Kendrick Lamar has been on a press run for weeks promoting his new album, To Pimp A Butterfly. 

And although it was set to be released on March 23rd, the album has suffered an extremely unfortunate series of marketing mistakes over the last 19 hours.

Showcased in head-scratching fashion, here’s a breakdown of what happened:

1. The album was put online for sale in its entirety. Anthony Tiffith, CEO & Founder of Top Dawg Entertainment, blamed Interscope on Twitter for “fucking up” the release. The message has since been deleted off Twitter, but according to Rolling Stone, here’s what it read:

[quote_box_center]”I WOULD LIKE 2 PERSONALLY THANK @Interscope FOR FUCKING UP OUR RELEASE… SOMEBODY GOTS 2 PAY 4 THIS MISTAKE !!!! #TOP”[/quote_box_center]

2. Then, the album was taken down and made available once again for pre-order.

3. Finally, at midnight this morning, the clean version of To Pimp a Butterfly was made available for purchase on iTunes (and streaming on Spotify), one week earlier than previously announced.

We’re not sure why they had to make it so complicated. But with the insatiable thirst fans have for new music from their favorite artists, it seems as though a heavily anticipated hip-hop album is best left to the approach of Drake and Beyoncé.

Even the seemingly ingenious method of releasing physical copies weeks after the digital copy is available (ala Watch the Throne) doesn’t work anymore. But if nothing else, just make sure people don’t say shit until the project is released.

Anticipation for the follow up to the 2012 classic, good kid, m.A.A.d city, has been building ever since it started receiving the accolades it deserved. And while it’s still not entirely clear who should stand to blame for the headache behind the release of Kendrick Lamar’s new album, his management (and sales) are likely to suffer as a result.

Released almost seven months ago, “i” was the lead single for Kendrick’s third studio album. The Isley Brothers sampled song didn’t set the internet ablaze, but was given proper credit as an uplifting message for youths, and left to be reconsidered when heard as a segment of Lamar’s always ‘conceptual’ projects. And don’t forget, “Backseat Freestyle” wasn’t praised by many as a single until it was heard in the context of GKMC’s entirety.

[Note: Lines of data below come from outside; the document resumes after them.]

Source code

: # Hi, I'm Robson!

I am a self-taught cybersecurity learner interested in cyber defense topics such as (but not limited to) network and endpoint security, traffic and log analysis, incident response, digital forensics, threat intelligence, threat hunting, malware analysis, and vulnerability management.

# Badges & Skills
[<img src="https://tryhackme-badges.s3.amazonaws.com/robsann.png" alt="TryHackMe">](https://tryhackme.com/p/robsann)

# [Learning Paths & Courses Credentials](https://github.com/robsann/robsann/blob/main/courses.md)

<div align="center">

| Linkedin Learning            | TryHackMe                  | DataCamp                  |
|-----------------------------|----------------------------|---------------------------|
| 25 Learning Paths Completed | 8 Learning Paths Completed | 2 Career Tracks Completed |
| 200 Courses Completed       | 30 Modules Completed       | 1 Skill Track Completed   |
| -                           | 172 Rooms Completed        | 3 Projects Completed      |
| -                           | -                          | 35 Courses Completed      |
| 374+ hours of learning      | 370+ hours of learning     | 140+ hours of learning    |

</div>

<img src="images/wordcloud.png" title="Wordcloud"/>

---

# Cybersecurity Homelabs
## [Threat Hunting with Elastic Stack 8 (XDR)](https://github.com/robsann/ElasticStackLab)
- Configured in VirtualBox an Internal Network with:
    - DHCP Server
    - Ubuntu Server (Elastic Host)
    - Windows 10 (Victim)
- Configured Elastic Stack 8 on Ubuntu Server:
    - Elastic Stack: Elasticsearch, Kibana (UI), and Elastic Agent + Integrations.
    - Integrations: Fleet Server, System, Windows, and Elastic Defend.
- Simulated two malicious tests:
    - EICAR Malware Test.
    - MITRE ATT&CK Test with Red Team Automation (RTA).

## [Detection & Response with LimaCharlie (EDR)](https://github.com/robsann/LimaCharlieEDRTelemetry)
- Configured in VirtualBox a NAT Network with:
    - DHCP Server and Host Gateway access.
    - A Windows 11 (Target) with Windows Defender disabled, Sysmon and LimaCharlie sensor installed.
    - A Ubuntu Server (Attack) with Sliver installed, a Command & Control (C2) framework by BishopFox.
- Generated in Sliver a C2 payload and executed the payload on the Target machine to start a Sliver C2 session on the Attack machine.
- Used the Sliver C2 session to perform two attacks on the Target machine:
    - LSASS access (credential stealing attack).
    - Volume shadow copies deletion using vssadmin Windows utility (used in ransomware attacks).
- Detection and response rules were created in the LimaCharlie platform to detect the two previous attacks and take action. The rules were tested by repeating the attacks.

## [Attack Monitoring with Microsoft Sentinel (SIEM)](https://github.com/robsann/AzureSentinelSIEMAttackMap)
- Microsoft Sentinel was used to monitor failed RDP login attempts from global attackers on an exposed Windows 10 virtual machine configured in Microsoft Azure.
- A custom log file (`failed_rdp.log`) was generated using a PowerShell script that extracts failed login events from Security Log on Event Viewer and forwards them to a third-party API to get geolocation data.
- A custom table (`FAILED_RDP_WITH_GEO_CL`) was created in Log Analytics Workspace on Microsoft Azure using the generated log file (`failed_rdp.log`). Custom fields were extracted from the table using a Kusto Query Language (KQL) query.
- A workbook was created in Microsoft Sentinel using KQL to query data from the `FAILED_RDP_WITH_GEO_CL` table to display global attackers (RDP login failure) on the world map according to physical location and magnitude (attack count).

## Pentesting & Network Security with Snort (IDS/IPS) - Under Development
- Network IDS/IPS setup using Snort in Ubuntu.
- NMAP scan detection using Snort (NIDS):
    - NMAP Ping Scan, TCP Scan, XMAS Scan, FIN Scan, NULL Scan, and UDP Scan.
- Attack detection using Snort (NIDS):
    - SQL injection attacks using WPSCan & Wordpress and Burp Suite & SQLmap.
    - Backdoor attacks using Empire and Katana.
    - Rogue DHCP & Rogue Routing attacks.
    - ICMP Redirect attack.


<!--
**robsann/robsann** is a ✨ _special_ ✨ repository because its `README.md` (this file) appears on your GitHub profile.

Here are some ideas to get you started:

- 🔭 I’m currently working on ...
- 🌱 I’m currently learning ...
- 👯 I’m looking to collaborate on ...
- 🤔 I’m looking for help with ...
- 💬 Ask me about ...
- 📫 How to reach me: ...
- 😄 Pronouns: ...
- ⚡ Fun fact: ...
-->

“The Blacker the Berry” was received as more of what we expected from Kendrick. It’s a lyrically dense juxtaposition of violence between African tribes and South Central L.A. gangs, and the hypocrisy of outrage regarding the deaths of black youths at the hands of police and disinterest in black on black crime that exists predominantly.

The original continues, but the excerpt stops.